CSU, Donald Trump und Burka-Verbot: Wie geht es uns, Herr Küppersbusch?
Ein Klacks Mayonnaise, Schweinefleisch und polizeiliche Ermahnungen gegen Clowns. Außerdem: Söder entdeckt seinen grünen Daumen.
t az: Herr Küppersbusch, was war schlecht vergangene Woche?
Friedrich Küppersbusch: Saure-Gurken-Zeit.
Und was wird besser in dieser?
Klacks Mayonnaise.
CSU-Chef Markus Söder scheint seinen grünen Daumen entdeckt zu haben. Er fordert, den Klimaschutz als Staatsaufgabe im Grundgesetz zu verankern.
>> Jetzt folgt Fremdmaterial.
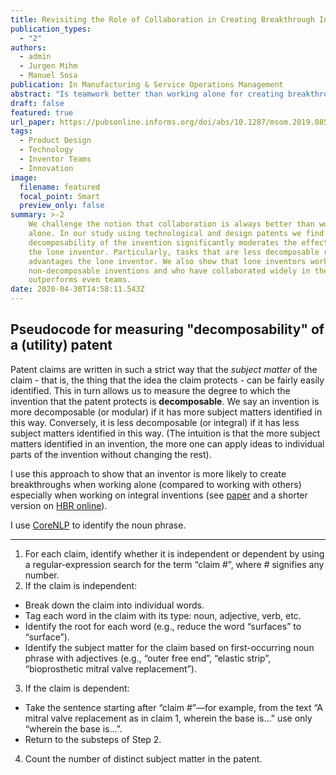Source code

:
 ```yaml
---
title: Revisiting the Role of Collaboration in Creating Breakthrough Inventions
publication_types:
  - "2"
authors:
  - admin
  - Jurgen Mihm
  - Manuel Sosa
publication: In Manufacturing & Service Operations Management
abstract: "Is teamwork better than working alone for creating breakthrough inventions? We challenge the widely accepted affirmative answer to this question. Extant research has consistently found that lone inventors significantly underperform teams in creating breakthroughs; thus it extols the benefits of teamwork while neglecting the role of single inventors. This paper offers an important counterweight to those empirical results by identifying a fundamental contingency under which teams might or might not outperform lone inventors: the degree of decomposability of the invention. By ignoring this contingency, past literature has systematically underestimated the role that lone inventors can play for companies. We use utility and design patent data for 1985–2009 to compare the effect—on the probability of creating a breakthrough—of working alone versus working with a team. Results: For utility patents, we do find that working alone reduces the likelihood of achieving a breakthrough. Yet this disadvantage of lone inventors is not evident for design patents. We theorize that the nearly nondecomposable nature of design is a major factor contributing to lone designers’ relative efficacy of achieving breakthroughs. This theory is then tested in the context of utility patents, where we can observe variation in inventions’ decomposability. We find that technology inventions that are difficult to decompose also relatively advantage lone inventors compared with teams, and we demonstrate that this finding reflects greater coordination costs when such inventions are attempted by teams. If one takes a myopic view of collaboration’s role, then our results suggest that working with others does not help develop outstanding nondecomposable inventions. Yet taking a long-term view reveals that lone inventors benefit more than do teams from having collaborated with others in the past. In fact, we find that past collaborations can help lone inventors outperform teams with regard to developing nondecomposable inventions. ast research has suggested that collaboration is universally beneficial in creating breakthrough inventions. However, such efforts have ignored crucial contingencies: we show why inventors should explicitly consider both the targeted invention’s decomposability and their own history of collaboration when deciding whether or not to work with a team on a given innovation."
draft: false
featured: true
url_paper: https://pubsonline.informs.org/doi/abs/10.1287/msom.2019.0858
tags:
  - Product Design
  - Technology
  - Inventor Teams
  - Innovation
image:
  filename: featured
  focal_point: Smart
  preview_only: false
summary: >-2
    We challenge the notion that collaboration is always better than working
    alone. In our study using technological and design patents we find that the
    decomposability of the invention significantly moderates the effectiveness of
    the lone inventor. Particularly, tasks that are less decomposable relatively
    advantages the lone inventor. We also show that lone inventors working on
    non-decomposable inventions and who have collaborated widely in the past
    outperforms even teams. 
date: 2020-04-30T14:58:11.543Z
---
```

## Pseudocode for measuring "decomposability" of a (utility) patent

Patent claims are written in such a strict way that the _subject matter_ of the claim - that is, the thing that the idea the claim protects - can be fairly easily identified. This in turn allows us to measure the degree to which the invention that the patent protects is **decomposable**. We say an invention is more decomposable (or modular) if it has more subject matters identified in this way. Conversely, it is less decomposable (or integral) if it has less subject matters identified in this way. (The intuition is that the more subject matters identified in an invention, the more one can apply ideas to individual parts of the invention without changing the rest). 

I use this approach to show that an inventor is more likely to create breakthroughs when working alone (compared to working with others) especially when working on integral inventions (see [paper](https://pubsonline.informs.org/doi/abs/10.1287/msom.2019.0858) and a shorter version on [HBR online](https://hbr.org/2019/12/when-individuals-are-more-innovative-than-teams)). 

I use [CoreNLP](https://stanfordnlp.github.io/CoreNLP/) to identify the noun phrase. 

***

1.	For each claim, identify whether it is independent or dependent by using a regular-expression search for the term “claim #”, where # signifies any number.
2.	If the claim is independent:
*	Break down the claim into individual words.
*	Tag each word in the claim with its type: noun, adjective, verb, etc.
*	Identify the root for each word (e.g., reduce the word “surfaces” to “surface”).
*	Identify the subject matter for the claim based on first-occurring noun phrase with adjectives 
(e.g., “outer free end”, “elastic strip”, “bioprosthetic mitral valve replacement”).
3.	If the claim is dependent:
*	Take the sentence starting after “claim #”—for example, from the text “A mitral valve replacement as in claim 1, wherein the base is…” use only “wherein the base is…”.
*	Return to the substeps of Step 2.
4.	Count the number of distinct subject matter in the patent.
Ist Söder jetzt grüner als die Grünen?
Söder brilliert in der klassischen CSU-Tugend von Tusch & Vertusch: Hinterm wuchtig orchestralen Auftakt „Klimaschutz ins Grundgesetz“ querflötet es leise: Keine Kerosinsteuer, keine CO2-Steuer. Umweltschutz allgemein steht bereits seit 1994 in der Verfassung; man kann da noch viel hinzufügen, bis die Schwarte dicke Backen macht. Dem CSU-Vorschlag, die Mehrwertsteuer auf Bahntickets zu senken, stand bisher im Wesentlichen die CSU entgegen. Sie verwest seit vier Ministern das Verkehrsministerium, dort wurde der grüne Vorschlag stets abgelehnt. Man kann den Bayern zugute halten, dass sie schnell lernen – das erste Umweltministerium Europas richtete 1970 CSU-Mann Streibl ein. Gut: Man kann die CSU an ihren lauten Ansprüchen messen. Schlecht: Man muss die CSU an ihren lauten Ansprüchen messen.
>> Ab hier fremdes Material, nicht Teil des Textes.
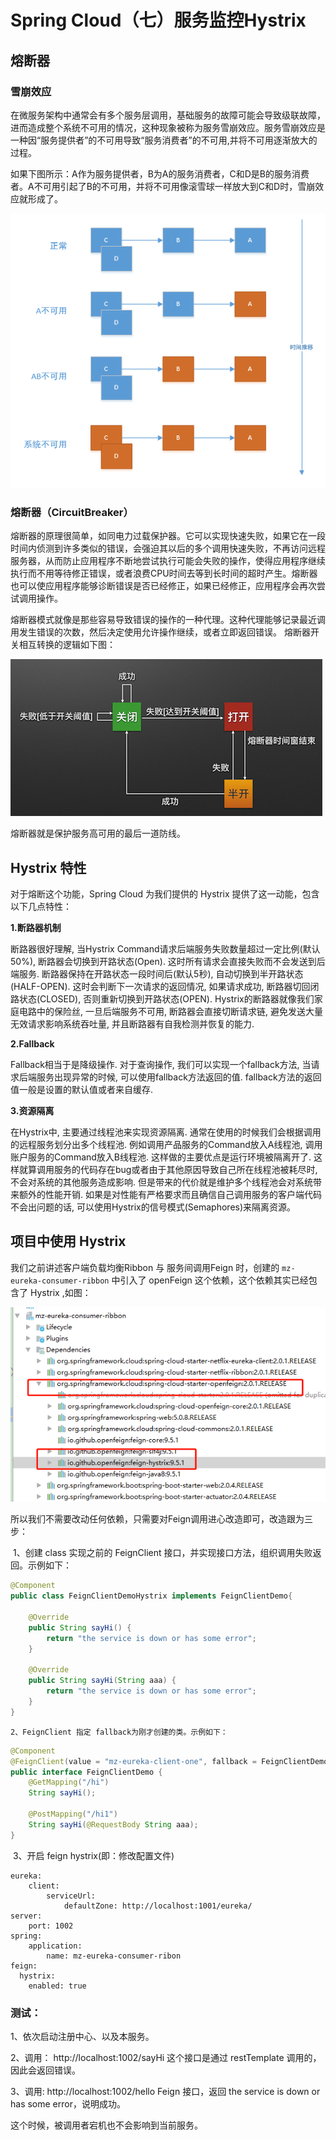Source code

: # Spring Cloud（七）服务监控Hystrix

## 熔断器

### 雪崩效应

在微服务架构中通常会有多个服务层调用，基础服务的故障可能会导致级联故障，进而造成整个系统不可用的情况，这种现象被称为服务雪崩效应。服务雪崩效应是一种因“服务提供者”的不可用导致“服务消费者”的不可用,并将不可用逐渐放大的过程。

如果下图所示：A作为服务提供者，B为A的服务消费者，C和D是B的服务消费者。A不可用引起了B的不可用，并将不可用像滚雪球一样放大到C和D时，雪崩效应就形成了。

![](./image/hystrix-1.png)

### 熔断器（CircuitBreaker）

熔断器的原理很简单，如同电力过载保护器。它可以实现快速失败，如果它在一段时间内侦测到许多类似的错误，会强迫其以后的多个调用快速失败，不再访问远程服务器，从而防止应用程序不断地尝试执行可能会失败的操作，使得应用程序继续执行而不用等待修正错误，或者浪费CPU时间去等到长时间的超时产生。熔断器也可以使应用程序能够诊断错误是否已经修正，如果已经修正，应用程序会再次尝试调用操作。

熔断器模式就像是那些容易导致错误的操作的一种代理。这种代理能够记录最近调用发生错误的次数，然后决定使用允许操作继续，或者立即返回错误。 熔断器开关相互转换的逻辑如下图：

![](./image/hystrix-2.png)

熔断器就是保护服务高可用的最后一道防线。

## Hystrix 特性

对于熔断这个功能，Spring Cloud  为我们提供的 Hystrix 提供了这一动能，包含以下几点特性：

**1.断路器机制**

断路器很好理解, 当Hystrix Command请求后端服务失败数量超过一定比例(默认50%), 断路器会切换到开路状态(Open). 这时所有请求会直接失败而不会发送到后端服务. 断路器保持在开路状态一段时间后(默认5秒), 自动切换到半开路状态(HALF-OPEN). 这时会判断下一次请求的返回情况, 如果请求成功, 断路器切回闭路状态(CLOSED), 否则重新切换到开路状态(OPEN). Hystrix的断路器就像我们家庭电路中的保险丝, 一旦后端服务不可用, 断路器会直接切断请求链, 避免发送大量无效请求影响系统吞吐量, 并且断路器有自我检测并恢复的能力.

**2.Fallback**

Fallback相当于是降级操作. 对于查询操作, 我们可以实现一个fallback方法, 当请求后端服务出现异常的时候, 可以使用fallback方法返回的值. fallback方法的返回值一般是设置的默认值或者来自缓存.

**3.资源隔离**

在Hystrix中, 主要通过线程池来实现资源隔离. 通常在使用的时候我们会根据调用的远程服务划分出多个线程池. 例如调用产品服务的Command放入A线程池, 调用账户服务的Command放入B线程池. 这样做的主要优点是运行环境被隔离开了. 这样就算调用服务的代码存在bug或者由于其他原因导致自己所在线程池被耗尽时, 不会对系统的其他服务造成影响. 但是带来的代价就是维护多个线程池会对系统带来额外的性能开销. 如果是对性能有严格要求而且确信自己调用服务的客户端代码不会出问题的话, 可以使用Hystrix的信号模式(Semaphores)来隔离资源。

## 项目中使用 Hystrix 

我们之前讲述客户端负载均衡Ribbon 与 服务间调用Feign 时，创建的 `mz-eureka-consumer-ribbon` 中引入了 openFeign 这个依赖，这个依赖其实已经包含了 Hystrix ,如图：

![](./image/hystrix-3.png)

所以我们不需要改动任何依赖，只需要对Feign调用进心改造即可，改造跟为三步：

​	1、创建 class 实现之前的 FeignClient 接口，并实现接口方法，组织调用失败返回。示例如下：

```java
@Component
public class FeignClientDemoHystrix implements FeignClientDemo{

    @Override
    public String sayHi() {
        return "the service is down or has some error";
    }

    @Override
    public String sayHi(String aaa) {
        return "the service is down or has some error";
    }
}
```

	2、FeignClient 指定 fallback为刚才创建的类。示例如下：

```java
@Component
@FeignClient(value = "mz-eureka-client-one", fallback = FeignClientDemoHystrix.class)
public interface FeignClientDemo {
    @GetMapping("/hi")
    String sayHi();

    @PostMapping("/hi1")
    String sayHi(@RequestBody String aaa);
}
```

​	3、开启 feign hystrix(即：修改配置文件)

```properties
eureka:
    client:
        serviceUrl:
            defaultZone: http://localhost:1001/eureka/
server:
    port: 1002
spring:
    application:
        name: mz-eureka-consumer-ribon
feign:
  hystrix:
    enabled: true
```

### 测试：

1、依次启动注册中心、以及本服务。

2、调用： http://localhost:1002/sayHi   这个接口是通过 restTemplate 调用的，因此会返回错误。

3、调用: http://localhost:1002/hello Feign 接口，返回 the service is down or has some error，说明成功。

这个时候，被调用者宕机也不会影响到当前服务。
Donald Trump attackierte auf Twitter den Schwarzen Demokraten Elijah Cummings und hetzte gegen die Stadt Baltimore. Die Rassismusvorwürfe gegen Trump werden wieder lauter. Wird es jemals Konsequenzen geben?
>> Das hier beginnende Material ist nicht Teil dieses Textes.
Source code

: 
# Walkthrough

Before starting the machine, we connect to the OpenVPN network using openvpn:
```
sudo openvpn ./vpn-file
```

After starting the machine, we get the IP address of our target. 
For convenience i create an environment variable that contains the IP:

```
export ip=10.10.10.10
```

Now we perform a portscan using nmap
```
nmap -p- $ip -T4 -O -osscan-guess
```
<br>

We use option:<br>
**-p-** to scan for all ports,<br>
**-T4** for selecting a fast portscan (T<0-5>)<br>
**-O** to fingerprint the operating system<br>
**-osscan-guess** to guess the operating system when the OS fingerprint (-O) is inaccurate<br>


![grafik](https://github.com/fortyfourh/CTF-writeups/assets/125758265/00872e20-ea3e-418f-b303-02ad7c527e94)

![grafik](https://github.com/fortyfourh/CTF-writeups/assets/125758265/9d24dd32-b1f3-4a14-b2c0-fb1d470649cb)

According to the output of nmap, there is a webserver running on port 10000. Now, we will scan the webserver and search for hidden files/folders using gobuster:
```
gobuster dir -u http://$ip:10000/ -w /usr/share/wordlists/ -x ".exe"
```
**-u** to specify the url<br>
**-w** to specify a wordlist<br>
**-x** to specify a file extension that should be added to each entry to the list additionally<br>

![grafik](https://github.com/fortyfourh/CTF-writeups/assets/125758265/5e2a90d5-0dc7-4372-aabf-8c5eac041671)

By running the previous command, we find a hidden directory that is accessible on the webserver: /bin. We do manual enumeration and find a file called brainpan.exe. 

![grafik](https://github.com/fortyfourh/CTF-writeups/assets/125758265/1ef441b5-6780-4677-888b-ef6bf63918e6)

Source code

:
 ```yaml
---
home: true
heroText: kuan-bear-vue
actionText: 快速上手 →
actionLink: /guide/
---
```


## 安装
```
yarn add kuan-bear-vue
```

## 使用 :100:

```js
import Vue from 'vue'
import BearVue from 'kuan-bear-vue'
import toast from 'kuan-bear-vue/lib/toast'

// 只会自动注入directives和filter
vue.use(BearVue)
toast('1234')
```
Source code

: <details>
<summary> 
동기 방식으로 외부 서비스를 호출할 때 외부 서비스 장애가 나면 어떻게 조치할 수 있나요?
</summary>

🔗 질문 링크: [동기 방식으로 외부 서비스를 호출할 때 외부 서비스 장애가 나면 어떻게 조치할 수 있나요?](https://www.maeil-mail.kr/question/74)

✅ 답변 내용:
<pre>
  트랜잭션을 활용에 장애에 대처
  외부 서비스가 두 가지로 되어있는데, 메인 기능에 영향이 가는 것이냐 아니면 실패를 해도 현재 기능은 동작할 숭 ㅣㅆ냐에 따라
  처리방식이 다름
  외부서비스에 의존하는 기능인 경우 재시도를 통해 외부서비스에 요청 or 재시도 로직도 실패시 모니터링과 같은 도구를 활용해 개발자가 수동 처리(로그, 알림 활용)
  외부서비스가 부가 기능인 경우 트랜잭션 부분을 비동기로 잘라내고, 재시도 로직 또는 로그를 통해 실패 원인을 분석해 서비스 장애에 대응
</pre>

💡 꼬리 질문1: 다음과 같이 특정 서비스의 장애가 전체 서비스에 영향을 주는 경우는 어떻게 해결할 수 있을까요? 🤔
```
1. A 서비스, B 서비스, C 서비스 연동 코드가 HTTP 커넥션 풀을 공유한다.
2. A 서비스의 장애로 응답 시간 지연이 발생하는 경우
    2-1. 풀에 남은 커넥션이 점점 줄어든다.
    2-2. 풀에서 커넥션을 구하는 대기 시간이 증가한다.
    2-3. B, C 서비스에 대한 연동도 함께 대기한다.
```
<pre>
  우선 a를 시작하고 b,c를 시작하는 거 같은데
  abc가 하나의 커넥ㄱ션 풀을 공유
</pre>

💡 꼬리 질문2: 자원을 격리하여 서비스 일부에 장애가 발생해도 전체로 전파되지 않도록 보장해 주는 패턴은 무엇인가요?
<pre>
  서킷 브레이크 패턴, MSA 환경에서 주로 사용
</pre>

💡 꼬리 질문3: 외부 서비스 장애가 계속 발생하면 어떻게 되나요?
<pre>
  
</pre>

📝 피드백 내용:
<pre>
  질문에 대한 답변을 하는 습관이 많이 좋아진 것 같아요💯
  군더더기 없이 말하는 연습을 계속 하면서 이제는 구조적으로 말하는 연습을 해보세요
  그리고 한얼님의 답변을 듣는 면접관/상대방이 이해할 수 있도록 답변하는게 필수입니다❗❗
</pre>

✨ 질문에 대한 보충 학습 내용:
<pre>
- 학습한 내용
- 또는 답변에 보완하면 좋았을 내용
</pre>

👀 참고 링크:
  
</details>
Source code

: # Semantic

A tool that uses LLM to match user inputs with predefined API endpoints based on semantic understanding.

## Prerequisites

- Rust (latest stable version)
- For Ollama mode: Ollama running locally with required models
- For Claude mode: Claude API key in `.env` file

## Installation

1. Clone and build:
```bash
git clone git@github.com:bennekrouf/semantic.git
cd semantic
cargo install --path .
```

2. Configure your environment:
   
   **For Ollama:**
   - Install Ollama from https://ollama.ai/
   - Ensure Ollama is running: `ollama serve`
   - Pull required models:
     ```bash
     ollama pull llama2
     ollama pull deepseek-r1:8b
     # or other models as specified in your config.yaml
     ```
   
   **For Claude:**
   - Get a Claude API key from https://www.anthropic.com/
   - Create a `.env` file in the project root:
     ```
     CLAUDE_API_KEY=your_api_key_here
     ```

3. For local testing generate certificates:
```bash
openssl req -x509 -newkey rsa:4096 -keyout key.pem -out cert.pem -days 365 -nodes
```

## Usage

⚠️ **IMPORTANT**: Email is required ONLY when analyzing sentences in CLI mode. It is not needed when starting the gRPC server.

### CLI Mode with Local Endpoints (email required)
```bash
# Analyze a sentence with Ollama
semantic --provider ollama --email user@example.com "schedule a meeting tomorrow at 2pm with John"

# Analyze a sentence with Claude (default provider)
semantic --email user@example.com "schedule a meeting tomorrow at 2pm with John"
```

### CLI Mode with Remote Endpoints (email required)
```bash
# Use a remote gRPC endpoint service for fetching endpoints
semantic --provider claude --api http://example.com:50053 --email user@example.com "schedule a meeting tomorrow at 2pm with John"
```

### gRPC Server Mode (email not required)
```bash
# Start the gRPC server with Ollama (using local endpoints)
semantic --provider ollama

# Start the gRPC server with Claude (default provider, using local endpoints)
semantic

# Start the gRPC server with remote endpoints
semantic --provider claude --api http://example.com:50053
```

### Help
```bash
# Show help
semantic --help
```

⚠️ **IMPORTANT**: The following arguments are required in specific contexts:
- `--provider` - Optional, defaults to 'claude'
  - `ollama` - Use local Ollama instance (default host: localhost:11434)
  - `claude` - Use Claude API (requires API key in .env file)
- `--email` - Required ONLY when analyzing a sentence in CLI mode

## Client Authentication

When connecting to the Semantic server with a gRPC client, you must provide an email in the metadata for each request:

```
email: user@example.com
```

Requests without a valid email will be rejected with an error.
Randy Newmans Songdenkmal „Baltimore“, wo man betrunken auf dem Bürgersteig liegt, weil die Stadt untergeht, stammt von 1977. Seither regierten Republikaner 22 Jahre das Land, da hätte man etwas machen können. Doch Trump ist ein Virtuose des „negative campaigning“. Vom Publikum ließ er sich weitere Schmähungen vorschlagen und versprach, die Fakten nachträglich prüfen zu lassen. Ihm geht es darum, Amerikas Rassisten zu zeigen, dass er einer von ihnen ist, und diesen dreckigen Job dem politischen Gegner zu überlassen. Die klügere Antwort wäre also „Trump ist sogar zu dumm, Rassist zu sein“, doch das ist einen Dreh zu kompliziert für Wahlkampf.
In den Niederlanden trat das Burkaverbot in Kraft. Dieses greift in Ämtern, Kliniken und öffentlichen Verkehrsmitteln und brachte ein Echo der Empörung mit sich – zu Recht?
In Österreich führte das Burkaverbot zu polizeilichen Ermahnungen für Clowns und lustigen Werbehäschen. In Holland betrifft das Gesetz nach einer Studie der Gesellschaftswissenschaftlerin Annelies Moors etwa 100 notorische und 400 gelegentliche Burkaträgerinnen. Die Studie der Uni Amsterdam stammt von 2009, denn die Debatte begann bereits 2005 mit einer Initiative des Rechtspopulisten Geert Wilders. Ein Mann, dem man das Recht auf jederzeitige Gesichtsverschleierung nicht bestreiten möchte. Reizvoll wäre, nun zu untersuchen, ob die Zahlen unter dem Eindruck der Debatte anstiegen unterdes. Bevor Weidel, Klöckner und die CSU unter einem Schleier von Feminismus und Menschenrecht die Hackfresse der Intoleranz ins Haus schleppen.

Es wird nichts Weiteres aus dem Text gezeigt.